In the roads sector, monetisation has been uneven, with around 35 per cent of toll-operate-transfer bundles floated in the past not receiving bids. Delays in approvals or mismatches in valuation could further slow sectoral growth. Ensuring a transparent and efficient bidding process is crucial for the success of these projects.

In residential real estate, new launches outpacing demand could push up inventory. Inventory levels are expected to rise to 2.9–3.1 years in FY26 from a low of 2.7 years in FY24, which could increase debt levels for some developers. Managing inventory levels and aligning new launches with market demand will be key to maintaining financial stability.

For all three sectors, geopolitical risks and their impact on capital flows into India will bear watching. While such risks may pose challenges, Crisil expects credit risk profiles to remain resilient across renewables, roads, and real estate. This resilience is underpinned by strong investment growth and a focus on sustainable development.

Frequently Asked Questions

What is the projected investment in India’s renewable energy, roads, and real estate sectors over FY26 and FY27?

The projected investment in these sectors is estimated to reach ₹17.5 trillion over FY26 and FY27, up from ₹13.3 trillion in FY24 and FY25.

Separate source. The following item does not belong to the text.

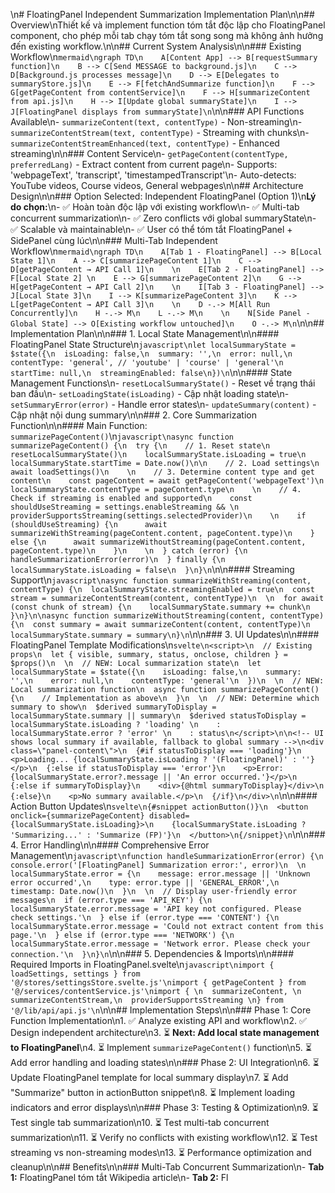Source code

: \n# FloatingPanel Independent Summarization Implementation Plan\n\n## Overview\nThiết kế và implement function tóm tắt độc lập cho FloatingPanel component, cho phép mỗi tab chạy tóm tắt song song mà không ảnh hưởng đến existing workflow.\n\n## Current System Analysis\n\n### Existing Workflow\n`mermaid\ngraph TD\n    A[Content App] --> B[requestSummary function]\n    B --> C[Send MESSAGE to background.js]\n    C --> D[Background.js processes message]\n    D --> E[Delegates to summaryStore.js]\n    E --> F[fetchAndSummarize function]\n    F --> G[getPageContent from contentService]\n    F --> H[summarizeContent from api.js]\n    H --> I[Update global summaryState]\n    I --> J[FloatingPanel displays from summaryState]\n`\n\n### API Functions Available\n- `summarizeContent(text, contentType)` - Non-streaming\n- `summarizeContentStream(text, contentType)` - Streaming with chunks\n- `summarizeContentStreamEnhanced(text, contentType)` - Enhanced streaming\n\n### Content Service\n- `getPageContent(contentType, preferredLang)` - Extract content from current page\n- Supports: 'webpageText', 'transcript', 'timestampedTranscript'\n- Auto-detects: YouTube videos, Course videos, General webpages\n\n## Architecture Design\n\n### Option Selected: Independent FloatingPanel (Option 1)\n**Lý do chọn:**\n- ✅ Hoàn toàn độc lập với existing workflow\n- ✅ Multi-tab concurrent summarization\n- ✅ Zero conflicts với global summaryState\n- ✅ Scalable và maintainable\n- ✅ User có thể tóm tắt FloatingPanel + SidePanel cùng lúc\n\n### Multi-Tab Independent Workflow\n`mermaid\ngraph TD\n    A[Tab 1 - FloatingPanel] --> B[Local State 1]\n    A --> C[summarizePageContent 1]\n    C --> D[getPageContent → API Call 1]\n    \n    E[Tab 2 - FloatingPanel] --> F[Local State 2] \n    E --> G[summarizePageContent 2]\n    G --> H[getPageContent → API Call 2]\n    \n    I[Tab 3 - FloatingPanel] --> J[Local State 3]\n    I --> K[summarizePageContent 3]\n    K --> L[getPageContent → API Call 3]\n    \n    D -.-> M[All Run Concurrently]\n    H -.-> M\n    L -.-> M\n    \n    N[Side Panel - Global State] --> O[Existing workflow untouched]\n    O -.-> M\n`\n\n## Implementation Plan\n\n### 1. Local State Management\n\n#### FloatingPanel State Structure\n`javascript\nlet localSummaryState = $state({\n  isLoading: false,\n  summary: '',\n  error: null,\n  contentType: 'general', // 'youtube' | 'course' | 'general'\n  startTime: null,\n  streamingEnabled: false\n})\n`\n\n#### State Management Functions\n- `resetLocalSummaryState()` - Reset về trạng thái ban đầu\n- `setLoadingState(isLoading)` - Cập nhật loading state\n- `setSummaryError(error)` - Handle error states\n- `updateSummary(content)` - Cập nhật nội dung summary\n\n### 2. Core Summarization Function\n\n#### Main Function: `summarizePageContent()`\n`javascript\nasync function summarizePageContent() {\n  try {\n    // 1. Reset state\n    resetLocalSummaryState()\n    localSummaryState.isLoading = true\n    localSummaryState.startTime = Date.now()\n\n    // 2. Load settings\n    await loadSettings()\n    \n    // 3. Determine content type and get content\n    const pageContent = await getPageContent('webpageText')\n    localSummaryState.contentType = pageContent.type\n    \n    // 4. Check if streaming is enabled and supported\n    const shouldUseStreaming = settings.enableStreaming && \n      providerSupportsStreaming(settings.selectedProvider)\n    \n    if (shouldUseStreaming) {\n      await summarizeWithStreaming(pageContent.content, pageContent.type)\n    } else {\n      await summarizeWithoutStreaming(pageContent.content, pageContent.type)\n    }\n    \n  } catch (error) {\n    handleSummarizationError(error)\n  } finally {\n    localSummaryState.isLoading = false\n  }\n}\n`\n\n#### Streaming Support\n`javascript\nasync function summarizeWithStreaming(content, contentType) {\n  localSummaryState.streamingEnabled = true\n  const stream = summarizeContentStream(content, contentType)\n  \n  for await (const chunk of stream) {\n    localSummaryState.summary += chunk\n  }\n}\n\nasync function summarizeWithoutStreaming(content, contentType) {\n  const summary = await summarizeContent(content, contentType)\n  localSummaryState.summary = summary\n}\n`\n\n### 3. UI Updates\n\n#### FloatingPanel Template Modifications\n`svelte\n<script>\n  // Existing props\n  let { visible, summary, status, onclose, children } = $props()\n  \n  // NEW: Local summarization state\n  let localSummaryState = $state({\n    isLoading: false,\n    summary: '',\n    error: null,\n    contentType: 'general'\n  })\n  \n  // NEW: Local summarization function\n  async function summarizePageContent() {\n    // Implementation as above\n  }\n  \n  // NEW: Determine which summary to show\n  $derived summaryToDisplay = localSummaryState.summary || summary\n  $derived statusToDisplay = localSummaryState.isLoading ? 'loading' \n    : localSummaryState.error ? 'error' \n    : status\n</script>\n\n<!-- UI shows local summary if available, fallback to global summary -->\n<div class=\"panel-content\">\n  {#if statusToDisplay === 'loading'}\n    <p>Loading... {localSummaryState.isLoading ? '(FloatingPanel)' : ''}</p>\n  {:else if statusToDisplay === 'error'}\n    <p>Error: {localSummaryState.error?.message || 'An error occurred.'}</p>\n  {:else if summaryToDisplay}\n    <div>{@html summaryToDisplay}</div>\n  {:else}\n    <p>No summary available.</p>\n  {/if}\n</div>\n`\n\n#### Action Button Updates\n`svelte\n{#snippet actionButton()}\n  <button onclick={summarizePageContent} disabled={localSummaryState.isLoading}>\n    {localSummaryState.isLoading ? 'Summarizing...' : 'Summarize (FP)'}\n  </button>\n{/snippet}\n`\n\n### 4. Error Handling\n\n#### Comprehensive Error Management\n`javascript\nfunction handleSummarizationError(error) {\n  console.error('[FloatingPanel] Summarization error:', error)\n  \n  localSummaryState.error = {\n    message: error.message || 'Unknown error occurred',\n    type: error.type || 'GENERAL_ERROR',\n    timestamp: Date.now()\n  }\n  \n  // Display user-friendly error messages\n  if (error.type === 'API_KEY') {\n    localSummaryState.error.message = 'API key not configured. Please check settings.'\n  } else if (error.type === 'CONTENT') {\n    localSummaryState.error.message = 'Could not extract content from this page.'\n  } else if (error.type === 'NETWORK') {\n    localSummaryState.error.message = 'Network error. Please check your connection.'\n  }\n}\n`\n\n### 5. Dependencies & Imports\n\n#### Required Imports in FloatingPanel.svelte\n`javascript\nimport { loadSettings, settings } from '@/stores/settingsStore.svelte.js'\nimport { getPageContent } from '@/services/contentService.js'\nimport { \n  summarizeContent, \n  summarizeContentStream,\n  providerSupportsStreaming \n} from '@/lib/api/api.js'\n`\n\n## Implementation Steps\n\n### Phase 1: Core Function Implementation\n1. ✅ Analyze existing API and workflow\n2. ✅ Design independent architecture\n3. ⏳ **Next: Add local state management to FloatingPanel**\n4. ⏳ Implement `summarizePageContent()` function\n5. ⏳ Add error handling and loading states\n\n### Phase 2: UI Integration\n6. ⏳ Update FloatingPanel template for local summary display\n7. ⏳ Add \"Summarize\" button in actionButton snippet\n8. ⏳ Implement loading indicators and error displays\n\n### Phase 3: Testing & Optimization\n9. ⏳ Test single tab summarization\n10. ⏳ Test multi-tab concurrent summarization\n11. ⏳ Verify no conflicts with existing workflow\n12. ⏳ Test streaming vs non-streaming modes\n13. ⏳ Performance optimization and cleanup\n\n## Benefits\n\n### Multi-Tab Concurrent Summarization\n- **Tab 1:** FloatingPanel tóm tắt Wikipedia article\n- **Tab 2:** Fl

What are the key drivers of growth in the renewable energy sector?

The key drivers include the accelerated adoption of storage-linked capacities and the shift towards hybrid or storage-backed capacities.

How is the National Highways Authority of India (NHAI) planning to increase private capital through asset monetisation?

NHAI plans to increase private capital through accelerated asset monetisation to return to its peak execution rate of 6,000 km per year.

What is the expected trend in residential real estate demand and developer revenue growth?

Demand is stabilising after the post-pandemic recovery, and developer revenue growth is expected to remain steady at 10–12 per cent in FY26–FY27.

What challenges are these sectors facing as they transition to a new normal?

Challenges include timely availability of evacuation infrastructure in renewables, uneven monetisation in roads, and potential inventory issues in residential real estate.